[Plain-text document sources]
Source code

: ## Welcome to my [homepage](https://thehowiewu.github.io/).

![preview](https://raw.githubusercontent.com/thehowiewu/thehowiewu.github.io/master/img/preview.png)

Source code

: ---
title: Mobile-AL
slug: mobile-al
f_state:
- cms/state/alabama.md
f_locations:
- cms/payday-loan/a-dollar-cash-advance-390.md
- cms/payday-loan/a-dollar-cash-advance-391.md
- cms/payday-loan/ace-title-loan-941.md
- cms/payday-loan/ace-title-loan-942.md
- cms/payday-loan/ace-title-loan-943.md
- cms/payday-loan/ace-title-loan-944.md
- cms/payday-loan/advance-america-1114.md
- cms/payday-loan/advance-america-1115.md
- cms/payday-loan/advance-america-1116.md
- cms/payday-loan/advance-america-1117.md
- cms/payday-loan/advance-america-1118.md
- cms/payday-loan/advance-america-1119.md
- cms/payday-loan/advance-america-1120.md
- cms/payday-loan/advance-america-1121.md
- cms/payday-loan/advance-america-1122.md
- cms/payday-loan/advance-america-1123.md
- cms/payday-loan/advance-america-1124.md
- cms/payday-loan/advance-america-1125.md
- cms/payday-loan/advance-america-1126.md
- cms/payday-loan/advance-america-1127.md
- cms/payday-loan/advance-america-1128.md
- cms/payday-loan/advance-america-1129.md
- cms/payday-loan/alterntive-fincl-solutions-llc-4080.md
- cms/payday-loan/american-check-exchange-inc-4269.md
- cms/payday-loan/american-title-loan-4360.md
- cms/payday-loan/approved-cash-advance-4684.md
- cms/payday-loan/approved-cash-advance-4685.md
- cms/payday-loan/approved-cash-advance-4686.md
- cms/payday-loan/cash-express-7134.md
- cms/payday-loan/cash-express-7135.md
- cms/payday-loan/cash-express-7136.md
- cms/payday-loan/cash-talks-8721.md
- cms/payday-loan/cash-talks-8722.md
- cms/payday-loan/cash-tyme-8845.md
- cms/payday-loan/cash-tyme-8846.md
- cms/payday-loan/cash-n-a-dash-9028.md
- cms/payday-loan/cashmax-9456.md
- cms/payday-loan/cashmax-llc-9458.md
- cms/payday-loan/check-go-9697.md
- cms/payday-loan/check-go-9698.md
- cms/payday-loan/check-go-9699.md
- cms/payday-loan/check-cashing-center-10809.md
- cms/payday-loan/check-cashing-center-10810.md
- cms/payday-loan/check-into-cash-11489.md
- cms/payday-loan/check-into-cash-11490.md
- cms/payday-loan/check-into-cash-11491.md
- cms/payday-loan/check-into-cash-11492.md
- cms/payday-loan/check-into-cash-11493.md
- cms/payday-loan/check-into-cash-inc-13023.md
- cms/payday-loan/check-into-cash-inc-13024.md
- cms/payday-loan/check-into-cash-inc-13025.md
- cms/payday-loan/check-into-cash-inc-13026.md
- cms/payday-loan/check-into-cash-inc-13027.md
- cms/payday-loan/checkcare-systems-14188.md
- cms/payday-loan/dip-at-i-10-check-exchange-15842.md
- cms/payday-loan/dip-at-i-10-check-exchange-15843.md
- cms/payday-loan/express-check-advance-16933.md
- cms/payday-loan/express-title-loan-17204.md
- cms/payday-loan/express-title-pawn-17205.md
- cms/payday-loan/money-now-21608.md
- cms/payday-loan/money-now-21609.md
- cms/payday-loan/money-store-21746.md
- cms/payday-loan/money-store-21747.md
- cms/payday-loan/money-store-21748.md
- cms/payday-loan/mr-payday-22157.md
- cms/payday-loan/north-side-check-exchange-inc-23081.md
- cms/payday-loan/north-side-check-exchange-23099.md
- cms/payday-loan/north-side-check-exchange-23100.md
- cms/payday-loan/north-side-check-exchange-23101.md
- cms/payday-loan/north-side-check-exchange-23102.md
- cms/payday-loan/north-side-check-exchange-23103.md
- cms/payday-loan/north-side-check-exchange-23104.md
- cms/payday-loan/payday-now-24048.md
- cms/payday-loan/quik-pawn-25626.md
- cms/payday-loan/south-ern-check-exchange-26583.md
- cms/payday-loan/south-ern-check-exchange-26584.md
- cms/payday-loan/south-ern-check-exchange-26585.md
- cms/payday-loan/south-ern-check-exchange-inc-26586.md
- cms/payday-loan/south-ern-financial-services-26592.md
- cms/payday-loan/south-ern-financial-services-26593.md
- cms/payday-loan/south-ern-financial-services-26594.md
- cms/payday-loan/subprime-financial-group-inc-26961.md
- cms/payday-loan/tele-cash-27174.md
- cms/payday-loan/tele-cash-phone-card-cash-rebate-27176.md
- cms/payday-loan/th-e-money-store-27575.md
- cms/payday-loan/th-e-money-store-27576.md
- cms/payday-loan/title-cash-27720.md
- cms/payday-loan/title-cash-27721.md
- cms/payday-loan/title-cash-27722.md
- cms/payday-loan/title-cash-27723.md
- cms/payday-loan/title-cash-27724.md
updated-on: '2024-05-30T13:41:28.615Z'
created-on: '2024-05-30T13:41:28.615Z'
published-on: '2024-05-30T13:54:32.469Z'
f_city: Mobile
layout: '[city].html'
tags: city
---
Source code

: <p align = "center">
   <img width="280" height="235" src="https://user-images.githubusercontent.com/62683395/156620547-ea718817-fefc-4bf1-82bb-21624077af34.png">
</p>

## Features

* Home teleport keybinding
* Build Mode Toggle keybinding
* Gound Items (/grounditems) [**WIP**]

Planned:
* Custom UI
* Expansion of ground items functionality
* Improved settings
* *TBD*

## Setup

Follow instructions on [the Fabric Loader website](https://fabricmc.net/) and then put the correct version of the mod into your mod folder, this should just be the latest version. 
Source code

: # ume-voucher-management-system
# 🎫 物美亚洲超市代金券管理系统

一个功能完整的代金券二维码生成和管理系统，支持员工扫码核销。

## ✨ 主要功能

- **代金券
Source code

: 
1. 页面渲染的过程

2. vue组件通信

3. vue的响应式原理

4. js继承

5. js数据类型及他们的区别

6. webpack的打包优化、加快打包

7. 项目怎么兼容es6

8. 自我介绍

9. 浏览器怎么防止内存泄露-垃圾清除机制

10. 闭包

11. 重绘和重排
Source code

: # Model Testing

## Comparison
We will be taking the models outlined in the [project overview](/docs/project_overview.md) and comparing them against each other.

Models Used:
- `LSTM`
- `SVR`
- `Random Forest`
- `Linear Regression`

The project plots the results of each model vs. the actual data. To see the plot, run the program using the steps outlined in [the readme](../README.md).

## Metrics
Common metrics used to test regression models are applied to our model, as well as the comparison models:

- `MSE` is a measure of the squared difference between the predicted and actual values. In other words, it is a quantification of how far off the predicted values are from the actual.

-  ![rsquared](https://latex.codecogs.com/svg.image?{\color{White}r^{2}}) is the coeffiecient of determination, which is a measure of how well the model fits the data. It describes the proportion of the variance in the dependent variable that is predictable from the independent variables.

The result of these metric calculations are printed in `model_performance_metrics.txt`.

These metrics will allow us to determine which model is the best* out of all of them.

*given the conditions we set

• What is expected:
Each line of the data needs to be repeated exactly.

• Answer to this task:
Source code

: ## Welcome to my [homepage](https://thehowiewu.github.io/).

![preview](https://raw.githubusercontent.com/thehowiewu/thehowiewu.github.io/master/img/preview.png)

Source code

: ---
title: Mobile-AL
slug: mobile-al
f_state:
- cms/state/alabama.md
f_locations:
- cms/payday-loan/a-dollar-cash-advance-390.md
- cms/payday-loan/a-dollar-cash-advance-391.md
- cms/payday-loan/ace-title-loan-941.md
- cms/payday-loan/ace-title-loan-942.md
- cms/payday-loan/ace-title-loan-943.md
- cms/payday-loan/ace-title-loan-944.md
- cms/payday-loan/advance-america-1114.md
- cms/payday-loan/advance-america-1115.md
- cms/payday-loan/advance-america-1116.md
- cms/payday-loan/advance-america-1117.md
- cms/payday-loan/advance-america-1118.md
- cms/payday-loan/advance-america-1119.md
- cms/payday-loan/advance-america-1120.md
- cms/payday-loan/advance-america-1121.md
- cms/payday-loan/advance-america-1122.md
- cms/payday-loan/advance-america-1123.md
- cms/payday-loan/advance-america-1124.md
- cms/payday-loan/advance-america-1125.md
- cms/payday-loan/advance-america-1126.md
- cms/payday-loan/advance-america-1127.md
- cms/payday-loan/advance-america-1128.md
- cms/payday-loan/advance-america-1129.md
- cms/payday-loan/alterntive-fincl-solutions-llc-4080.md
- cms/payday-loan/american-check-exchange-inc-4269.md
- cms/payday-loan/american-title-loan-4360.md
- cms/payday-loan/approved-cash-advance-4684.md
- cms/payday-loan/approved-cash-advance-4685.md
- cms/payday-loan/approved-cash-advance-4686.md
- cms/payday-loan/cash-express-7134.md
- cms/payday-loan/cash-express-7135.md
- cms/payday-loan/cash-express-7136.md
- cms/payday-loan/cash-talks-8721.md
- cms/payday-loan/cash-talks-8722.md
- cms/payday-loan/cash-tyme-8845.md
- cms/payday-loan/cash-tyme-8846.md
- cms/payday-loan/cash-n-a-dash-9028.md
- cms/payday-loan/cashmax-9456.md
- cms/payday-loan/cashmax-llc-9458.md
- cms/payday-loan/check-go-9697.md
- cms/payday-loan/check-go-9698.md
- cms/payday-loan/check-go-9699.md
- cms/payday-loan/check-cashing-center-10809.md
- cms/payday-loan/check-cashing-center-10810.md
- cms/payday-loan/check-into-cash-11489.md
- cms/payday-loan/check-into-cash-11490.md
- cms/payday-loan/check-into-cash-11491.md
- cms/payday-loan/check-into-cash-11492.md
- cms/payday-loan/check-into-cash-11493.md
- cms/payday-loan/check-into-cash-inc-13023.md
- cms/payday-loan/check-into-cash-inc-13024.md
- cms/payday-loan/check-into-cash-inc-13025.md
- cms/payday-loan/check-into-cash-inc-13026.md
- cms/payday-loan/check-into-cash-inc-13027.md
- cms/payday-loan/checkcare-systems-14188.md
- cms/payday-loan/dip-at-i-10-check-exchange-15842.md
- cms/payday-loan/dip-at-i-10-check-exchange-15843.md
- cms/payday-loan/express-check-advance-16933.md
- cms/payday-loan/express-title-loan-17204.md
- cms/payday-loan/express-title-pawn-17205.md
- cms/payday-loan/money-now-21608.md
- cms/payday-loan/money-now-21609.md
- cms/payday-loan/money-store-21746.md
- cms/payday-loan/money-store-21747.md
- cms/payday-loan/money-store-21748.md
- cms/payday-loan/mr-payday-22157.md
- cms/payday-loan/north-side-check-exchange-inc-23081.md
- cms/payday-loan/north-side-check-exchange-23099.md
- cms/payday-loan/north-side-check-exchange-23100.md
- cms/payday-loan/north-side-check-exchange-23101.md
- cms/payday-loan/north-side-check-exchange-23102.md
- cms/payday-loan/north-side-check-exchange-23103.md
- cms/payday-loan/north-side-check-exchange-23104.md
- cms/payday-loan/payday-now-24048.md
- cms/payday-loan/quik-pawn-25626.md
- cms/payday-loan/south-ern-check-exchange-26583.md
- cms/payday-loan/south-ern-check-exchange-26584.md
- cms/payday-loan/south-ern-check-exchange-26585.md
- cms/payday-loan/south-ern-check-exchange-inc-26586.md
- cms/payday-loan/south-ern-financial-services-26592.md
- cms/payday-loan/south-ern-financial-services-26593.md
- cms/payday-loan/south-ern-financial-services-26594.md
- cms/payday-loan/subprime-financial-group-inc-26961.md
- cms/payday-loan/tele-cash-27174.md
- cms/payday-loan/tele-cash-phone-card-cash-rebate-27176.md
- cms/payday-loan/th-e-money-store-27575.md
- cms/payday-loan/th-e-money-store-27576.md
- cms/payday-loan/title-cash-27720.md
- cms/payday-loan/title-cash-27721.md
- cms/payday-loan/title-cash-27722.md
- cms/payday-loan/title-cash-27723.md
- cms/payday-loan/title-cash-27724.md
updated-on: '2024-05-30T13:41:28.615Z'
created-on: '2024-05-30T13:41:28.615Z'
published-on: '2024-05-30T13:54:32.469Z'
f_city: Mobile
layout: '[city].html'
tags: city
---
Source code

: <p align = "center">
   <img width="280" height="235" src="https://user-images.githubusercontent.com/62683395/156620547-ea718817-fefc-4bf1-82bb-21624077af34.png">
</p>

## Features

* Home teleport keybinding
* Build Mode Toggle keybinding
* Gound Items (/grounditems) [**WIP**]

Planned:
* Custom UI
* Expansion of ground items functionality
* Improved settings
* *TBD*

## Setup

Follow instructions on [the Fabric Loader website](https://fabricmc.net/) and then put the correct version of the mod into your mod folder, this should just be the latest version. 
Source code

: # ume-voucher-management-system
# 🎫 物美亚洲超市代金券管理系统

一个功能完整的代金券二维码生成和管理系统，支持员工扫码核销。

## ✨ 主要功能

- **代金券
Source code

: 
1. 页面渲染的过程

2. vue组件通信

3. vue的响应式原理

4. js继承

5. js数据类型及他们的区别

6. webpack的打包优化、加快打包

7. 项目怎么兼容es6

8. 自我介绍

9. 浏览器怎么防止内存泄露-垃圾清除机制

10. 闭包

11. 重绘和重排
Source code

: # Model Testing

## Comparison
We will be taking the models outlined in the [project overview](/docs/project_overview.md) and comparing them against each other.

Models Used:
- `LSTM`
- `SVR`
- `Random Forest`
- `Linear Regression`

The project plots the results of each model vs. the actual data. To see the plot, run the program using the steps outlined in [the readme](../README.md).

## Metrics
Common metrics used to test regression models are applied to our model, as well as the comparison models:

- `MSE` is a measure of the squared difference between the predicted and actual values. In other words, it is a quantification of how far off the predicted values are from the actual.

-  ![rsquared](https://latex.codecogs.com/svg.image?{\color{White}r^{2}}) is the coeffiecient of determination, which is a measure of how well the model fits the data. It describes the proportion of the variance in the dependent variable that is predictable from the independent variables.

The result of these metric calculations are printed in `model_performance_metrics.txt`.

These metrics will allow us to determine which model is the best* out of all of them.

*given the conditions we set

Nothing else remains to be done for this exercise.